Saturday 26 June 2010

Parmesh Chand on Public Sector Reforms

The Public Sector Reforms: 
1. The Overall Plan

Edited extracts from my  Interview with Parmesh Chand, Permanent Secretary Public Service Commission. Vinaka, Tui, for this transcript. .
Parmesh Chand: The public sector reforms encompass finance reforms, labour reforms, public enterprise reforms and civil service reforms. The public sector as such is broader than the civil service. It covers quasi and statutory authorities and is much more than the civil service.

I was involved in the public sector reforms before when I was CEO Public Enterprise but now I’m involved in the Civil Service Reforms which focus on organizational reform, human resources, manpower development or talent development.


It also focuses on bring about efficiencies, so in the area of organizational reform we are looking at how best some of the entities within government can go through a process through commercialization, corporatized or outsourcin. A lot is happening already. Water is corporatized now and government shipping services has been outsourced to the navy. Nothing much will change in government shipping services staffing and structure but the navy has been brought on top to improve their work culture and to improve the efficiencies in maritime shipping so they need to be given a jolt.

Then Government Supplies is being reformed, Government Supplies was a big sum here where it involved government buying, procuring staff and warehousing. At one stage government started opening stalls to make parts of those bigger items to be sold. So government was running full-fledged government hardware stalls around the country.

The reform involves closing all that down, closing the warehousing concept of government supplies, and bringing it purely into a procurement mode where it becomes the secretariat to the tenders board. It will just oversee supplies and store manual procurement instructions and ensures that proper processors have been followed by respective departments and ministries in procuring supplies. We will not store supplies. That was the main part of the abuse before, and much of it would just be just in time delivery. So it will become an entity reduced from 140 to only 40.

Then government was running its own printery, This will be be sold, Once we have a good outsourcing policy developed for contracting out, a lot of things will fall in place on how government will operate in terms of projects and infrastructure. The whole modality will shift from it being a hardware and software component of infrastructure to only doing the design (and even design could be contracted out) maintaining quality and standards of supervision and seeing how best policy objectives are being met .
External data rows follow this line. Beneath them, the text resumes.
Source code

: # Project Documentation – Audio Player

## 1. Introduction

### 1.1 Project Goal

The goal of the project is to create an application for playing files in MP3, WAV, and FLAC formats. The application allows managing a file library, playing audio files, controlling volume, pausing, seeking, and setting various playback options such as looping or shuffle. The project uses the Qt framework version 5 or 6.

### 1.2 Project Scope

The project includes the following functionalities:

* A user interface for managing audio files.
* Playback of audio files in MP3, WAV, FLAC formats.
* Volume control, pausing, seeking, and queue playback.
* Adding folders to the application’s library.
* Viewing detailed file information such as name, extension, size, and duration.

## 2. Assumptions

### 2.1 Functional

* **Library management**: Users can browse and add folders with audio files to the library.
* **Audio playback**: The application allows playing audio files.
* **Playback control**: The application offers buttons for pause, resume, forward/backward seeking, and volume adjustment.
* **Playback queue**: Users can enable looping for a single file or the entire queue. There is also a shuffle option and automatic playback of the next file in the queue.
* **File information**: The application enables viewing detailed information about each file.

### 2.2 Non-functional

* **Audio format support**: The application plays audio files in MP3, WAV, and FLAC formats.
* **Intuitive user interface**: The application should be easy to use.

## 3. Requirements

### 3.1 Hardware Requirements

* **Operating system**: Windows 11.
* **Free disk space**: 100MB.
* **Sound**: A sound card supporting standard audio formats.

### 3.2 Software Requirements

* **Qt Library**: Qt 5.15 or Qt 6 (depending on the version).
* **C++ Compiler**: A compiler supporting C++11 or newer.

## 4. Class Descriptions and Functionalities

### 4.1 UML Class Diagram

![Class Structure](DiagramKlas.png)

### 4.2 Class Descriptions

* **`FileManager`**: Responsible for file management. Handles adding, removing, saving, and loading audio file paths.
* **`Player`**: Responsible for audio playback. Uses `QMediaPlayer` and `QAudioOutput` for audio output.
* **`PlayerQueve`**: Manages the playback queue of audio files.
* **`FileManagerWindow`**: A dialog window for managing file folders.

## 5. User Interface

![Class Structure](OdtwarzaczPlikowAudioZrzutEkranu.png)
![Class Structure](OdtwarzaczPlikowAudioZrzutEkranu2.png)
So the delivery of the infrastructure or product will be left in the hands of the private sector.

Croz: Has this being influenced by IMF?
Parmesh Chand: No. It has always been our thinking but it is now easier to implement. IMF is not driving this. IMF has not even come to the stage of reforms yet and they cannot impose anything at the moment unless they come up with a package of assistance.
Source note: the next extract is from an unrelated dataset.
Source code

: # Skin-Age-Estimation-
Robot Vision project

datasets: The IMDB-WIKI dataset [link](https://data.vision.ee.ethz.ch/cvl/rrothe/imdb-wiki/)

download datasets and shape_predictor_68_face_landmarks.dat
Croz: But they are more likely to come up with a package of assistance with you doing these sorts of things?
Parmesh Chand: It’s possible that they might because the reforms downsize government and makes us more efficient. If the maintenance of highways and roads, for instance, is outsourced, why do we have to maintain PWD. We will no longer need a maintenance section in PWD.

Croz: Do you expect that another result will be lessening opportunities for theft and minor corruption ?
Parmesh Chand: Yes. The other thing is that it will reduce the burden of hiring more staff. More staff means more office space, more liabilities by way of superannuation, PAYE, insurance, welfare and grievance procedures to worry about. Downsizing means that we get rid of most of that and retain a group of professionals in government.